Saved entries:
---*---
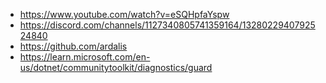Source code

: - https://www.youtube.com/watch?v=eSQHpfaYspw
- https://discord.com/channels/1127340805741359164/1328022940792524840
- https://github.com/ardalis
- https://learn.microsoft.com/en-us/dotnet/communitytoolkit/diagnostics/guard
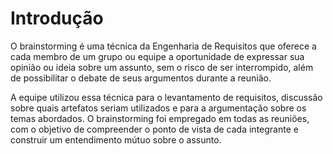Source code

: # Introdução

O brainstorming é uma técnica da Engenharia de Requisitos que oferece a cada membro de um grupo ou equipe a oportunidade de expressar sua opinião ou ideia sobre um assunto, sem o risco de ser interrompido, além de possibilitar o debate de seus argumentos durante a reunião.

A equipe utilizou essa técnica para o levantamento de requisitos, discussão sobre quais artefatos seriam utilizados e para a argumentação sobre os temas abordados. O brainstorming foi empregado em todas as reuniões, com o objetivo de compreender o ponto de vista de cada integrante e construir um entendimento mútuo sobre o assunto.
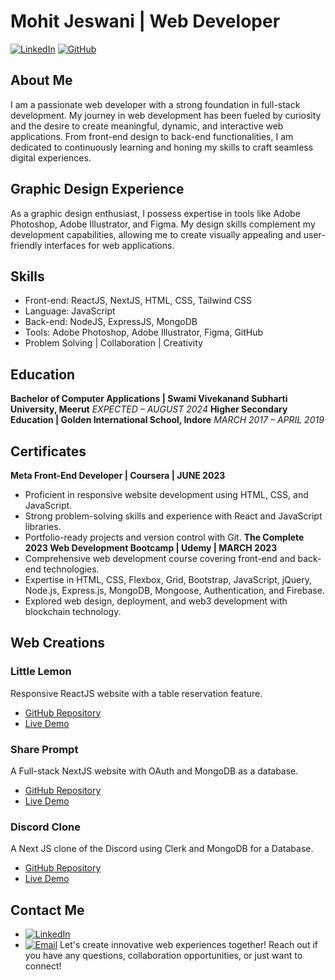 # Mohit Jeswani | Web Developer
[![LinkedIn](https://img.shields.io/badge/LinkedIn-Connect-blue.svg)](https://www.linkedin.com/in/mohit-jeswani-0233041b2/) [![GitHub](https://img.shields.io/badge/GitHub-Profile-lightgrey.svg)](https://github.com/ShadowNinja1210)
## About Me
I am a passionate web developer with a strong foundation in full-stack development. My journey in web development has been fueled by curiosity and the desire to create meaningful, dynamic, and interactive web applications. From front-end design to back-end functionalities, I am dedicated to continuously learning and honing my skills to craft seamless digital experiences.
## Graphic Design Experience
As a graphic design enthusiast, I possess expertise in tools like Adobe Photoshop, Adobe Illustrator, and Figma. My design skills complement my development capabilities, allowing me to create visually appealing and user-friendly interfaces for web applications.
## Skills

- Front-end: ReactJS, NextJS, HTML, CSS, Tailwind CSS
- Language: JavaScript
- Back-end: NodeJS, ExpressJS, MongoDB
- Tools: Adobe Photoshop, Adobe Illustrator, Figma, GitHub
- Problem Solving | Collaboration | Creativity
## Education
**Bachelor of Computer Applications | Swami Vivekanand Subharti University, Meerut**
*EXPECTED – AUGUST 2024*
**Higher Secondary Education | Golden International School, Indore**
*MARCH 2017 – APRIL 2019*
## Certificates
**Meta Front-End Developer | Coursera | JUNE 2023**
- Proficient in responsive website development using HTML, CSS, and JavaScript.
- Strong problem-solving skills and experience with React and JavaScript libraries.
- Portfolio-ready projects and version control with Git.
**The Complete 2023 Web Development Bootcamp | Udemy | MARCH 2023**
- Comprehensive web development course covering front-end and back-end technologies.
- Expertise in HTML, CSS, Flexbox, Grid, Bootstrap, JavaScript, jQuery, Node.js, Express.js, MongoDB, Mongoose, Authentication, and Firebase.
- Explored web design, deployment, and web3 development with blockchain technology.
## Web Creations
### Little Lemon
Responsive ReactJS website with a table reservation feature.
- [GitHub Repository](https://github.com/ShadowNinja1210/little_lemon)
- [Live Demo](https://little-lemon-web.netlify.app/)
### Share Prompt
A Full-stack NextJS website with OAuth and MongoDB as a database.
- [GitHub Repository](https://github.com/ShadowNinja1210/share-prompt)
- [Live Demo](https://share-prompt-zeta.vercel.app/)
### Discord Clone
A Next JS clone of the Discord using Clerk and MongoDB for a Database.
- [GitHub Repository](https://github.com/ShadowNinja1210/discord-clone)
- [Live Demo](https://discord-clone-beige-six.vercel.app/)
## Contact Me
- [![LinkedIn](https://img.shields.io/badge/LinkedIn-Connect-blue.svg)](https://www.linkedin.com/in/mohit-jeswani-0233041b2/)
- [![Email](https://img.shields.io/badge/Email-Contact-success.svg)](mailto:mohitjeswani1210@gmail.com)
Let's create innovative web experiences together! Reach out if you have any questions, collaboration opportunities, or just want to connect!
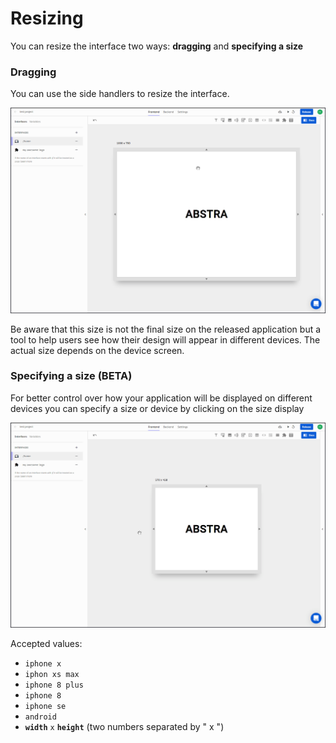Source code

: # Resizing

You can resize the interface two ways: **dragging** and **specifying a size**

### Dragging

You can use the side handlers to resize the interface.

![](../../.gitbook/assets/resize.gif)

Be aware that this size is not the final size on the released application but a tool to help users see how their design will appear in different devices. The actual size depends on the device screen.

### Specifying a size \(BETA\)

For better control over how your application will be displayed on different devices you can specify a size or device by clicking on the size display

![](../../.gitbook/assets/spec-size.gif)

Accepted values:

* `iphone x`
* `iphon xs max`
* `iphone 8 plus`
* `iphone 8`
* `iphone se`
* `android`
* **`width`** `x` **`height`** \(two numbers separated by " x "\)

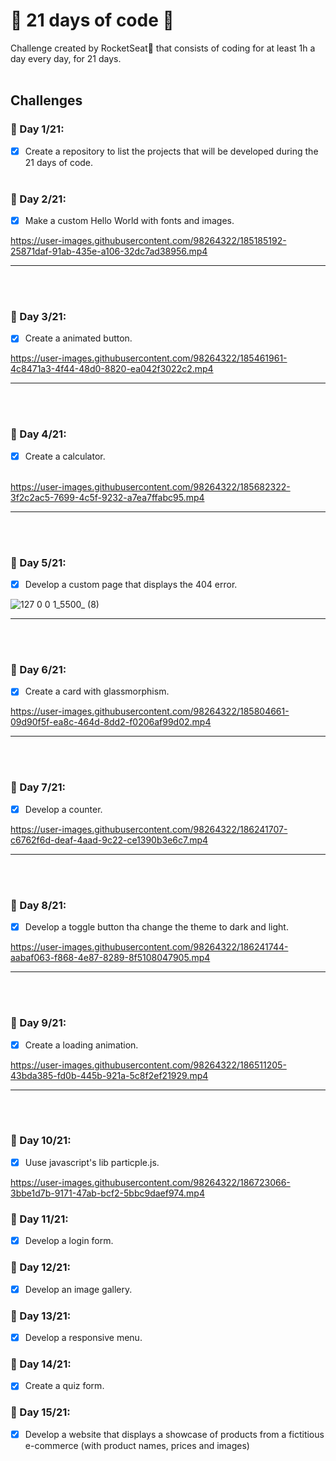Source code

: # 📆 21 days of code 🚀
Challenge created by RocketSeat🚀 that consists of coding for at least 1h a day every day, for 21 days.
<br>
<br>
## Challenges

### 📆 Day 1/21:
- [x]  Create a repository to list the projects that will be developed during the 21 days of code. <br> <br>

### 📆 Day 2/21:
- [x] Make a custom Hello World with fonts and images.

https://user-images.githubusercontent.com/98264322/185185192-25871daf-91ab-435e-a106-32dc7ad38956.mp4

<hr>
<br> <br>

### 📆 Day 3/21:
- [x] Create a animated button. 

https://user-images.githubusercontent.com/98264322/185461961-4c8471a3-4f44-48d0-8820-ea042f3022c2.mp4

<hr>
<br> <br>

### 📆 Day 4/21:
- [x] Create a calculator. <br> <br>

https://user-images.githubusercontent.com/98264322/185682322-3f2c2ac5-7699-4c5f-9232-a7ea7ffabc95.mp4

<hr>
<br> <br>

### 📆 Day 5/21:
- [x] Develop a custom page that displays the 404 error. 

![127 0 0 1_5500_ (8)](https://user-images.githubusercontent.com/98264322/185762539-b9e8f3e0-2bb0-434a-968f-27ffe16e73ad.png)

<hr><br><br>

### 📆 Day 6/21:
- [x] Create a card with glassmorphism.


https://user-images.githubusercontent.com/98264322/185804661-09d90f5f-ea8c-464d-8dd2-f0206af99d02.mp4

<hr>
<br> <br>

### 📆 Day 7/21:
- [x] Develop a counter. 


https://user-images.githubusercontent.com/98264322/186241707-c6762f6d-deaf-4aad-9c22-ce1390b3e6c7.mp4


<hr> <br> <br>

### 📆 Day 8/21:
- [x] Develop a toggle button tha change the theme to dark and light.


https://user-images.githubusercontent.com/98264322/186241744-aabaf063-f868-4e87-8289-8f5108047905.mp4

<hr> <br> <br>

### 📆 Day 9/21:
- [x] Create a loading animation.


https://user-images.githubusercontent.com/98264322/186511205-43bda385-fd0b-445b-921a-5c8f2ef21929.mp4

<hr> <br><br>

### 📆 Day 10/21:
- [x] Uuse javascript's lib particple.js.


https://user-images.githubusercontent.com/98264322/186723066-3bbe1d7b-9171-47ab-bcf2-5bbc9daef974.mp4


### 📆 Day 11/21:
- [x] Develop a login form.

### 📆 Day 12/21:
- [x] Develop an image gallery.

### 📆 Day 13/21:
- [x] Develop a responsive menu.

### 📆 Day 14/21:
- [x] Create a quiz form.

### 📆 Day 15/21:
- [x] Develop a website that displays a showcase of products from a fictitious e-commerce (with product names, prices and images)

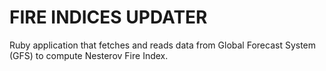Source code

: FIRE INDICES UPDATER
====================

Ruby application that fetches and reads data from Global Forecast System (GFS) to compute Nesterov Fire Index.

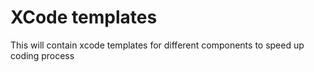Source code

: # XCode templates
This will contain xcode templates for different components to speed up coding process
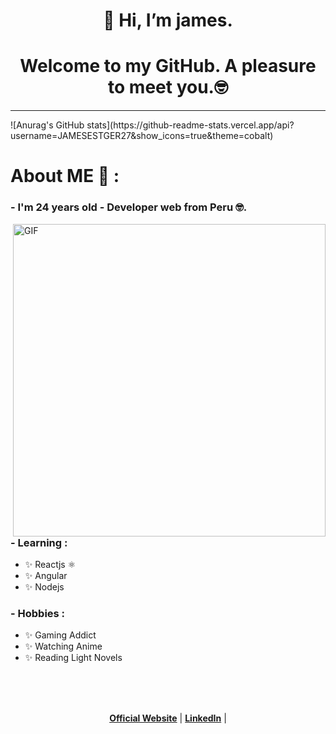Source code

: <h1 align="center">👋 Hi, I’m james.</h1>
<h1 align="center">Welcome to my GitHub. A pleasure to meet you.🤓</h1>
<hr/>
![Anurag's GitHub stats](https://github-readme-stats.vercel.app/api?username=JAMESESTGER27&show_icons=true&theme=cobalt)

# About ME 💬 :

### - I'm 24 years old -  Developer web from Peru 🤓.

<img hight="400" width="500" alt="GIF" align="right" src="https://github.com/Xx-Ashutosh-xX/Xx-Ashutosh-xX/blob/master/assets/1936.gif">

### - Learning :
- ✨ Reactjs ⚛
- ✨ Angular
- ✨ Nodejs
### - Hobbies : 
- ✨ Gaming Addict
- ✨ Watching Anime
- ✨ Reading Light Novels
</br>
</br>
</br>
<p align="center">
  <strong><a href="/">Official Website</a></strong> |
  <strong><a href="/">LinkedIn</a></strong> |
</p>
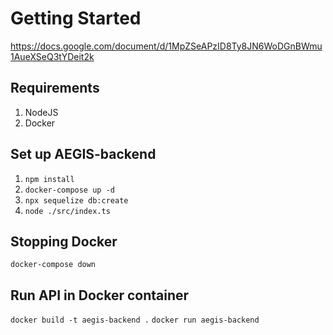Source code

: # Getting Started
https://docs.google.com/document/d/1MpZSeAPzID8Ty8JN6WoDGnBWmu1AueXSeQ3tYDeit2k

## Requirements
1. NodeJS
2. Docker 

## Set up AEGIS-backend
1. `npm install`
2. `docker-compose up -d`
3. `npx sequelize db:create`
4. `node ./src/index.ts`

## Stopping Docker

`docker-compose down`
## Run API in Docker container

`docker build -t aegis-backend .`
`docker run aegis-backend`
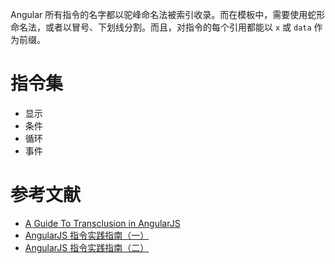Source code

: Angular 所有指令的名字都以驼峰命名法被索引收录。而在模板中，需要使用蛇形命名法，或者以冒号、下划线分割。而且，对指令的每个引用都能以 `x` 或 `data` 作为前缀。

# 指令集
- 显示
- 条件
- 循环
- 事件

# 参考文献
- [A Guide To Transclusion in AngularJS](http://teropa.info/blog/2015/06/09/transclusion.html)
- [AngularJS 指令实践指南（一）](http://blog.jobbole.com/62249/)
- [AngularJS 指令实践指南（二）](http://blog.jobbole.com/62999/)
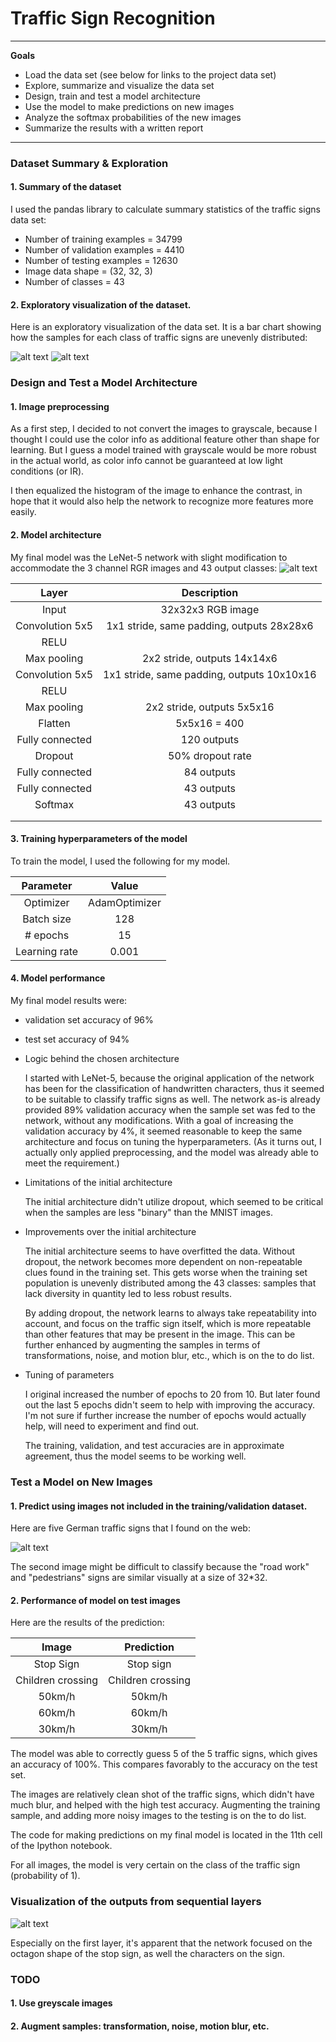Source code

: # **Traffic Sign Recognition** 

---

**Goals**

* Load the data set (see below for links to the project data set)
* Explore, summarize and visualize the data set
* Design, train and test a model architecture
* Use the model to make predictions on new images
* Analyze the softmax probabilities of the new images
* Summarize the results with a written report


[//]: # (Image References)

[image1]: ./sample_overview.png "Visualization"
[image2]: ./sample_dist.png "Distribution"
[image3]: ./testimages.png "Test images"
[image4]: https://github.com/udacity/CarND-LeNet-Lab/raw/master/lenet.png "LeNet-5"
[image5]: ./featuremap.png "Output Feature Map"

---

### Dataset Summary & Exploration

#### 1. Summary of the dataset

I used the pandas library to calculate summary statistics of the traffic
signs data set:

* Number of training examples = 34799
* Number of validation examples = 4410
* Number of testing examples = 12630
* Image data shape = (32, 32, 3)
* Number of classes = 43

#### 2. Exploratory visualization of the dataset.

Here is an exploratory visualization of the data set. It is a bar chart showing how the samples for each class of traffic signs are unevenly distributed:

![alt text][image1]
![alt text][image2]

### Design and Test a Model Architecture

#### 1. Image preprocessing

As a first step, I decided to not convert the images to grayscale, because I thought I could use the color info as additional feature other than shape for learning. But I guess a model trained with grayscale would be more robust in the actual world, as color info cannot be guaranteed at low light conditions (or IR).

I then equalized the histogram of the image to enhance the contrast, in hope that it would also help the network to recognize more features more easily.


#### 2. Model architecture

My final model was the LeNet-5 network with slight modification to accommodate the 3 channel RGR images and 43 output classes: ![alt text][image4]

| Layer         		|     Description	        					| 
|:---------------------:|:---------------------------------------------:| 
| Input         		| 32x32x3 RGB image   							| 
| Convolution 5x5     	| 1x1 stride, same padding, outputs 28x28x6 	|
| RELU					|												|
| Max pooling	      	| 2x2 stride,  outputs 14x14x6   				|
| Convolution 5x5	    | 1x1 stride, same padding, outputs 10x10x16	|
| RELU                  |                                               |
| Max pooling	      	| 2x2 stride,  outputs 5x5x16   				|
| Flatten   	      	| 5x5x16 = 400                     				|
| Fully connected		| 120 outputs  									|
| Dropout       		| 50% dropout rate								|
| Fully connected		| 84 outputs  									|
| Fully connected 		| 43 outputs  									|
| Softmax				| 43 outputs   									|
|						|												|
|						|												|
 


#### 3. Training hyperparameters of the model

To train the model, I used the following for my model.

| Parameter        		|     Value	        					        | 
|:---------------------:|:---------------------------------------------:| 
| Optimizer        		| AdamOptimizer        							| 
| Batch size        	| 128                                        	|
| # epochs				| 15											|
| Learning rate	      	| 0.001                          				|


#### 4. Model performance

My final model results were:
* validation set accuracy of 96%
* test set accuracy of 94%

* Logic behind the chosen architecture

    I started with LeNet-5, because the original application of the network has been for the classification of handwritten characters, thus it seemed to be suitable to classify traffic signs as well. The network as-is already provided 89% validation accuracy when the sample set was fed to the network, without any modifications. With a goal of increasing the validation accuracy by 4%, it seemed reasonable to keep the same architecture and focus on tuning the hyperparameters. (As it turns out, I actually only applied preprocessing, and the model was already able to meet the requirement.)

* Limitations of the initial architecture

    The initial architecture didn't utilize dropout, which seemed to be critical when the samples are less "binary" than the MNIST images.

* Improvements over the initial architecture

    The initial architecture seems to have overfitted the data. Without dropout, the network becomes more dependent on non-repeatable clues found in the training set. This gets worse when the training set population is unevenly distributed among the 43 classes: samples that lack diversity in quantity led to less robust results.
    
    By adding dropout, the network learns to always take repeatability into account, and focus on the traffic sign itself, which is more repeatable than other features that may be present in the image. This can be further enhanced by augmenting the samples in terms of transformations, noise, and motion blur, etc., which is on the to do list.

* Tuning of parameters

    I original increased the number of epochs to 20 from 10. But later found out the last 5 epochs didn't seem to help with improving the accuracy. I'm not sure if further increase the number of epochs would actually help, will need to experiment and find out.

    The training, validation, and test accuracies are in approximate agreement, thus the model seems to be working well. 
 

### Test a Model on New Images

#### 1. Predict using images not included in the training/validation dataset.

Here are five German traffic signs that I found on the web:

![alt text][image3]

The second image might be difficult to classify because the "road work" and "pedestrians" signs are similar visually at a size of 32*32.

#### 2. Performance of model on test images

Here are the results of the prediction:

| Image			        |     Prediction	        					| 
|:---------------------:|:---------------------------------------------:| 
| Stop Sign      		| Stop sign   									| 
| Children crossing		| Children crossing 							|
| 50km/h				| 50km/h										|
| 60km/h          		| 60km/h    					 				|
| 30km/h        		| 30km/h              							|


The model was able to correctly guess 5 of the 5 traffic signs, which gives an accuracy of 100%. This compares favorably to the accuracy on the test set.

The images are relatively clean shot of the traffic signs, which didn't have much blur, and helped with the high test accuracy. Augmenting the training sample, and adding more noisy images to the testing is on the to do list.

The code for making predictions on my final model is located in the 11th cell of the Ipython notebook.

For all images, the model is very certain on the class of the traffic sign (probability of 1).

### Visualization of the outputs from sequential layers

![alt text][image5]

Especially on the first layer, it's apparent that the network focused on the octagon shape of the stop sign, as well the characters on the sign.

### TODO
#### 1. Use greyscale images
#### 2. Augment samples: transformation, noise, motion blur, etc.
---*---
Go through the lines above and copy any that contain "técnica".

> [Answer for the task]:
O brainstorming é uma técnica da Engenharia de Requisitos que oferece a cada membro de um grupo ou equipe a oportunidade de expressar sua opinião ou ideia sobre um assunto, sem o risco de ser interrompido, além de possibilitar o debate de seus argumentos durante a reunião.
A equipe utilizou essa técnica para o levantamento de requisitos, discussão sobre quais artefatos seriam utilizados e para a argumentação sobre os temas abordados. O brainstorming foi empregado em todas as reuniões, com o objetivo de compreender o ponto de vista de cada integrante e construir um entendimento mútuo sobre o assunto.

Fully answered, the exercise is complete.